Required work:
Type the data below again exactly. Omit all pictures.

[Dataset entries]

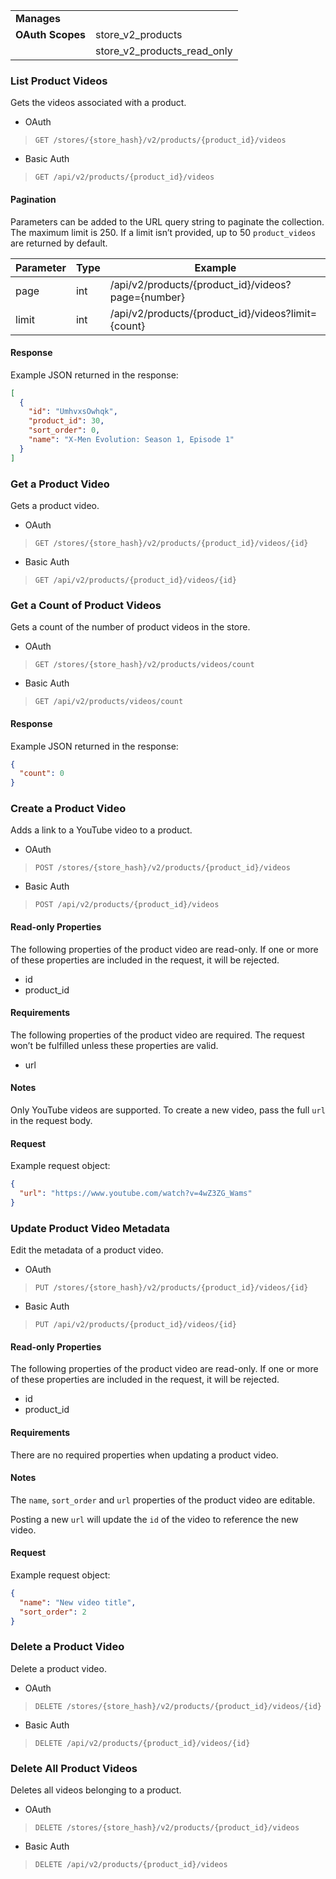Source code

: |||
|---|---|
| **Manages** |
| **OAuth Scopes** | store_v2_products
||store_v2_products_read_only

### <span class="jumptarget"> List Product Videos </span>

Gets the videos associated with a product.

*   OAuth
>`GET /stores/{store_hash}/v2/products/{product_id}/videos`
*   Basic Auth
>`GET /api/v2/products/{product_id}/videos`

#### <span class="jumptarget"> Pagination </span>

Parameters can be added to the URL query string to paginate the collection. The maximum limit is 250. If a limit isn’t provided, up to 50 `product_videos` are returned by default.

| Parameter | Type | Example |
| --- | --- | --- |
| page | int | /api/v2/products/{product_id}/videos?page={number} |
| limit | int | /api/v2/products/{product_id}/videos?limit={count} |

#### <span class="jumptarget"> Response </span>

Example JSON returned in the response:

```json
[
  {
    "id": "UmhvxsOwhqk",
    "product_id": 30,
    "sort_order": 0,
    "name": "X-Men Evolution: Season 1, Episode 1"
  }
]
```

### <span class="jumptarget"> Get a Product Video </span>

Gets a product video.

*   OAuth
>`GET /stores/{store_hash}/v2/products/{product_id}/videos/{id}`
*   Basic Auth
>`GET /api/v2/products/{product_id}/videos/{id}`

### <span class="jumptarget"> Get a Count of Product Videos </span>

Gets a count of the number of product videos in the store.

*   OAuth
>`GET /stores/{store_hash}/v2/products/videos/count`
*   Basic Auth
>`GET /api/v2/products/videos/count`

#### <span class="jumptarget"> Response </span>

Example JSON returned in the response:

```json
{
  "count": 0
}
```

### <span class="jumptarget"> Create a Product Video </span>

Adds a link to a YouTube video to a product.

*   OAuth
>`POST /stores/{store_hash}/v2/products/{product_id}/videos`
*   Basic Auth
>`POST /api/v2/products/{product_id}/videos`

#### <span class="jumptarget"> Read-only Properties </span>

The following properties of the product video are read-only. If one or more of these properties are included in the request, it will be rejected.

*   id
*   product_id

#### <span class="jumptarget"> Requirements </span>

The following properties of the product video are required. The request won’t be fulfilled unless these properties are valid.

*   url

#### <span class="jumptarget"> Notes </span>

Only YouTube videos are supported. To create a new video, pass the full `url` in the request body.

#### <span class="jumptarget"> Request </span>

Example request object:

```json
{
  "url": "https://www.youtube.com/watch?v=4wZ3ZG_Wams"
}
```

### <span class="jumptarget"> Update Product Video Metadata </span>

Edit the metadata of a product video.

*   OAuth
>`PUT /stores/{store_hash}/v2/products/{product_id}/videos/{id}`
*   Basic Auth
>`PUT /api/v2/products/{product_id}/videos/{id}`

#### <span class="jumptarget"> Read-only Properties </span>

The following properties of the product video are read-only. If one or more of these properties are included in the request, it will be rejected.

*   id
*   product_id

#### <span class="jumptarget"> Requirements </span>

There are no required properties when updating a product video. 

#### <span class="jumptarget"> Notes </span>

The `name`, `sort_order` and `url` properties of the product video are editable.

Posting a new `url` will update the `id` of the video to reference the new video.

#### <span class="jumptarget"> Request </span>

Example request object:

```json
{
  "name": "New video title",
  "sort_order": 2
}
```

### <span class="jumptarget"> Delete a Product Video </span>

Delete a product video.

*   OAuth
>`DELETE /stores/{store_hash}/v2/products/{product_id}/videos/{id}`
*   Basic Auth
>`DELETE /api/v2/products/{product_id}/videos/{id}`

### <span class="jumptarget"> Delete All Product Videos </span>

Deletes all videos belonging to a product.

*   OAuth
>`DELETE /stores/{store_hash}/v2/products/{product_id}/videos`
*   Basic Auth
>`DELETE /api/v2/products/{product_id}/videos`
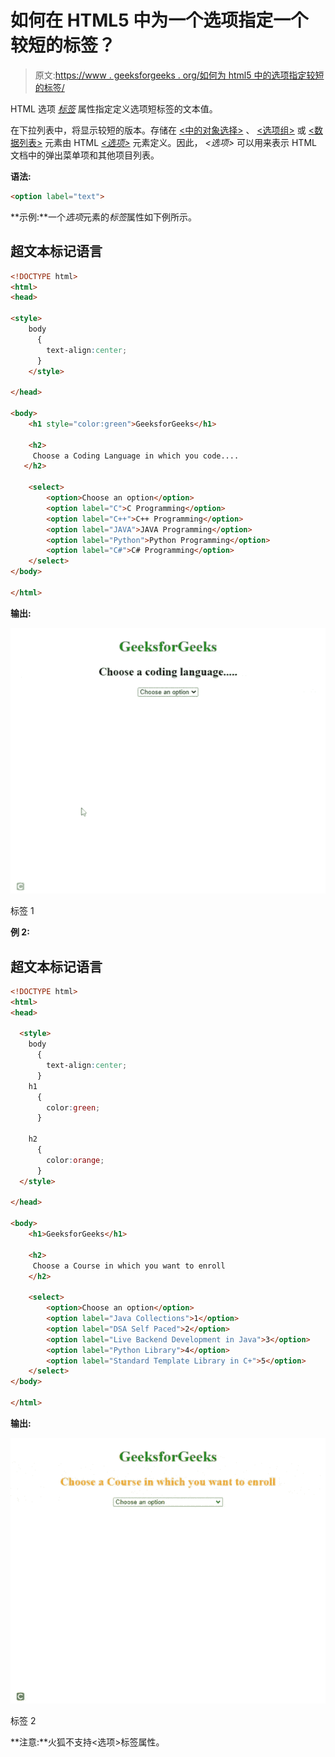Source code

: # 如何在 HTML5 中为一个选项指定一个较短的标签？

> 原文:[https://www . geeksforgeeks . org/如何为 html5 中的选项指定较短的标签/](https://www.geeksforgeeks.org/how-to-specify-a-shorter-label-for-an-option-in-html5/)

HTML 选项 [*标签*](https://www.geeksforgeeks.org/html-label-tag/) 属性指定定义选项短标签的文本值。

在下拉列表中，将显示较短的版本。存储在 [<中的对象选择>](https://www.geeksforgeeks.org/html-select-tag/) 、 [<选项组>](https://www.geeksforgeeks.org/html-optgroup-tag/) 或 [<数据列表>](https://www.geeksforgeeks.org/html-datalist-tag/) 元素由 HTML [*<选项>*](https://www.geeksforgeeks.org/html-option-tag/) 元素定义。因此， *<选项>* 可以用来表示 HTML 文档中的弹出菜单项和其他项目列表。

**语法:**

```html
<option label="text">
```

**示例:**一个*选项*元素的*标签*属性如下例所示。

## 超文本标记语言

```html
<!DOCTYPE html>
<html>
<head>

<style>
    body
      {
        text-align:center;
      } 
    </style>

</head>

<body>
    <h1 style="color:green">GeeksforGeeks</h1>

    <h2>
     Choose a Coding Language in which you code....
   </h2>

    <select>
        <option>Choose an option</option>
        <option label="C">C Programming</option>
        <option label="C++">C++ Programming</option>
        <option label="JAVA">JAVA Programming</option>
        <option label="Python">Python Programming</option>
        <option label="C#">C# Programming</option>
    </select>
</body>

</html>
```

**输出:**

![](img/983fffb9e7e4401cfd3f377d2382d406.png)

标签 1

**例 2:**

## 超文本标记语言

```html
<!DOCTYPE html>
<html>
<head>

  <style>
    body
      {
        text-align:center;
      }
    h1
      {      
        color:green;
      }

    h2
      {      
        color:orange;
      }
  </style>

</head>

<body>
    <h1>GeeksforGeeks</h1>

    <h2>
     Choose a Course in which you want to enroll
    </h2>

    <select>
        <option>Choose an option</option>
        <option label="Java Collections">1</option>
        <option label="DSA Self Paced">2</option>
        <option label="Live Backend Development in Java">3</option>
        <option label="Python Library">4</option>
        <option label="Standard Template Library in C+">5</option>
    </select>
</body>

</html>
```

**输出:**

![](img/b110a827b4a8cb479fb23dd5df78123f.png)

标签 2

**注意:**火狐不支持<选项>标签属性。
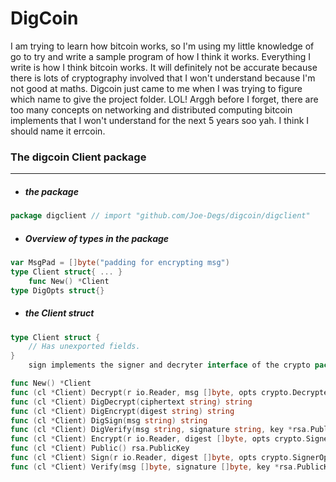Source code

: # DigCoin

I am trying to learn how bitcoin works, so I'm using my little knowledge of go to try and write a sample program of how I think it works. Everything I write is how I think bitcoin works. It will definitely not be accurate because there is lots of cryptography involved that I won't understand because I'm not good at maths. Digcoin just came to me when I was trying to figure which name to give the project folder. LOL!
Arggh before I forget, there are too many concepts on networking and distributed computing bitcoin implements that I won't understand for the next 5 years soo yah. I think I should name it errcoin.
### The digcoin Client package
--------

*   ##### the package
```go
package digclient // import "github.com/Joe-Degs/digcoin/digclient"
```

*  ##### Overview of types in the package
```go
var MsgPad = []byte("padding for encrypting msg")
type Client struct{ ... }
    func New() *Client
type DigOpts struct{}
```

*   ##### the Client struct
```go
type Client struct {
	// Has unexported fields.
}
    sign implements the signer and decryter interface of the crypto package.

func New() *Client
func (cl *Client) Decrypt(r io.Reader, msg []byte, opts crypto.DecrypterOpts) ([]byte, error)
func (cl *Client) DigDecrypt(ciphertext string) string
func (cl *Client) DigEncrypt(digest string) string
func (cl *Client) DigSign(msg string) string
func (cl *Client) DigVerify(msg string, signature string, key *rsa.PublicKey) bool
func (cl *Client) Encrypt(r io.Reader, digest []byte, opts crypto.SignerOpts) ([]byte, error)
func (cl *Client) Public() rsa.PublicKey
func (cl *Client) Sign(r io.Reader, digest []byte, opts crypto.SignerOpts) ([]byte, error)
func (cl *Client) Verify(msg []byte, signature []byte, key *rsa.PublicKey, opts crypto.SignerOpts) error
```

Solution to the problem:
Source code

: |||
|---|---|
| **Manages** |
| **OAuth Scopes** | store_v2_products
||store_v2_products_read_only

### <span class="jumptarget"> List Product Videos </span>

Gets the videos associated with a product.

*   OAuth
>`GET /stores/{store_hash}/v2/products/{product_id}/videos`
*   Basic Auth
>`GET /api/v2/products/{product_id}/videos`

#### <span class="jumptarget"> Pagination </span>

Parameters can be added to the URL query string to paginate the collection. The maximum limit is 250. If a limit isn’t provided, up to 50 `product_videos` are returned by default.

| Parameter | Type | Example |
| --- | --- | --- |
| page | int | /api/v2/products/{product_id}/videos?page={number} |
| limit | int | /api/v2/products/{product_id}/videos?limit={count} |

#### <span class="jumptarget"> Response </span>

Example JSON returned in the response:

```json
[
  {
    "id": "UmhvxsOwhqk",
    "product_id": 30,
    "sort_order": 0,
    "name": "X-Men Evolution: Season 1, Episode 1"
  }
]
```

### <span class="jumptarget"> Get a Product Video </span>

Gets a product video.

*   OAuth
>`GET /stores/{store_hash}/v2/products/{product_id}/videos/{id}`
*   Basic Auth
>`GET /api/v2/products/{product_id}/videos/{id}`

### <span class="jumptarget"> Get a Count of Product Videos </span>

Gets a count of the number of product videos in the store.

*   OAuth
>`GET /stores/{store_hash}/v2/products/videos/count`
*   Basic Auth
>`GET /api/v2/products/videos/count`

#### <span class="jumptarget"> Response </span>

Example JSON returned in the response:

```json
{
  "count": 0
}
```

### <span class="jumptarget"> Create a Product Video </span>

Adds a link to a YouTube video to a product.

*   OAuth
>`POST /stores/{store_hash}/v2/products/{product_id}/videos`
*   Basic Auth
>`POST /api/v2/products/{product_id}/videos`

#### <span class="jumptarget"> Read-only Properties </span>

The following properties of the product video are read-only. If one or more of these properties are included in the request, it will be rejected.

*   id
*   product_id

#### <span class="jumptarget"> Requirements </span>

The following properties of the product video are required. The request won’t be fulfilled unless these properties are valid.

*   url

#### <span class="jumptarget"> Notes </span>

Only YouTube videos are supported. To create a new video, pass the full `url` in the request body.

#### <span class="jumptarget"> Request </span>

Example request object:

```json
{
  "url": "https://www.youtube.com/watch?v=4wZ3ZG_Wams"
}
```

### <span class="jumptarget"> Update Product Video Metadata </span>

Edit the metadata of a product video.

*   OAuth
>`PUT /stores/{store_hash}/v2/products/{product_id}/videos/{id}`
*   Basic Auth
>`PUT /api/v2/products/{product_id}/videos/{id}`

#### <span class="jumptarget"> Read-only Properties </span>

The following properties of the product video are read-only. If one or more of these properties are included in the request, it will be rejected.

*   id
*   product_id

#### <span class="jumptarget"> Requirements </span>

There are no required properties when updating a product video. 

#### <span class="jumptarget"> Notes </span>

The `name`, `sort_order` and `url` properties of the product video are editable.

Posting a new `url` will update the `id` of the video to reference the new video.

#### <span class="jumptarget"> Request </span>

Example request object:

```json
{
  "name": "New video title",
  "sort_order": 2
}
```

### <span class="jumptarget"> Delete a Product Video </span>

Delete a product video.

*   OAuth
>`DELETE /stores/{store_hash}/v2/products/{product_id}/videos/{id}`
*   Basic Auth
>`DELETE /api/v2/products/{product_id}/videos/{id}`

### <span class="jumptarget"> Delete All Product Videos </span>

Deletes all videos belonging to a product.

*   OAuth
>`DELETE /stores/{store_hash}/v2/products/{product_id}/videos`
*   Basic Auth
>`DELETE /api/v2/products/{product_id}/videos`
Source code

: # 如何在 HTML5 中为一个选项指定一个较短的标签？

> 原文:[https://www . geeksforgeeks . org/如何为 html5 中的选项指定较短的标签/](https://www.geeksforgeeks.org/how-to-specify-a-shorter-label-for-an-option-in-html5/)

HTML 选项 [*标签*](https://www.geeksforgeeks.org/html-label-tag/) 属性指定定义选项短标签的文本值。

在下拉列表中，将显示较短的版本。存储在 [<中的对象选择>](https://www.geeksforgeeks.org/html-select-tag/) 、 [<选项组>](https://www.geeksforgeeks.org/html-optgroup-tag/) 或 [<数据列表>](https://www.geeksforgeeks.org/html-datalist-tag/) 元素由 HTML [*<选项>*](https://www.geeksforgeeks.org/html-option-tag/) 元素定义。因此， *<选项>* 可以用来表示 HTML 文档中的弹出菜单项和其他项目列表。

**语法:**

```html
<option label="text">
```

**示例:**一个*选项*元素的*标签*属性如下例所示。

## 超文本标记语言

```html
<!DOCTYPE html>
<html>
<head>

<style>
    body
      {
        text-align:center;
      } 
    </style>

</head>

<body>
    <h1 style="color:green">GeeksforGeeks</h1>

    <h2>
     Choose a Coding Language in which you code....
   </h2>

    <select>
        <option>Choose an option</option>
        <option label="C">C Programming</option>
        <option label="C++">C++ Programming</option>
        <option label="JAVA">JAVA Programming</option>
        <option label="Python">Python Programming</option>
        <option label="C#">C# Programming</option>
    </select>
</body>

</html>
```

**输出:**

![](img/983fffb9e7e4401cfd3f377d2382d406.png)

标签 1

**例 2:**

## 超文本标记语言

```html
<!DOCTYPE html>
<html>
<head>

  <style>
    body
      {
        text-align:center;
      }
    h1
      {      
        color:green;
      }

    h2
      {      
        color:orange;
      }
  </style>

</head>

<body>
    <h1>GeeksforGeeks</h1>

    <h2>
     Choose a Course in which you want to enroll
    </h2>

    <select>
        <option>Choose an option</option>
        <option label="Java Collections">1</option>
        <option label="DSA Self Paced">2</option>
        <option label="Live Backend Development in Java">3</option>
        <option label="Python Library">4</option>
        <option label="Standard Template Library in C+">5</option>
    </select>
</body>

</html>
```

**输出:**

![](img/b110a827b4a8cb479fb23dd5df78123f.png)

标签 2

**注意:**火狐不支持<选项>标签属性。
Source code

: # DigCoin

I am trying to learn how bitcoin works, so I'm using my little knowledge of go to try and write a sample program of how I think it works. Everything I write is how I think bitcoin works. It will definitely not be accurate because there is lots of cryptography involved that I won't understand because I'm not good at maths. Digcoin just came to me when I was trying to figure which name to give the project folder. LOL!
Arggh before I forget, there are too many concepts on networking and distributed computing bitcoin implements that I won't understand for the next 5 years soo yah. I think I should name it errcoin.
### The digcoin Client package
--------

*   ##### the package
```go
package digclient // import "github.com/Joe-Degs/digcoin/digclient"
```

*  ##### Overview of types in the package
```go
var MsgPad = []byte("padding for encrypting msg")
type Client struct{ ... }
    func New() *Client
type DigOpts struct{}
```

*   ##### the Client struct
```go
type Client struct {
	// Has unexported fields.
}
    sign implements the signer and decryter interface of the crypto package.

func New() *Client
func (cl *Client) Decrypt(r io.Reader, msg []byte, opts crypto.DecrypterOpts) ([]byte, error)
func (cl *Client) DigDecrypt(ciphertext string) string
func (cl *Client) DigEncrypt(digest string) string
func (cl *Client) DigSign(msg string) string
func (cl *Client) DigVerify(msg string, signature string, key *rsa.PublicKey) bool
func (cl *Client) Encrypt(r io.Reader, digest []byte, opts crypto.SignerOpts) ([]byte, error)
func (cl *Client) Public() rsa.PublicKey
func (cl *Client) Sign(r io.Reader, digest []byte, opts crypto.SignerOpts) ([]byte, error)
func (cl *Client) Verify(msg []byte, signature []byte, key *rsa.PublicKey, opts crypto.SignerOpts) error
```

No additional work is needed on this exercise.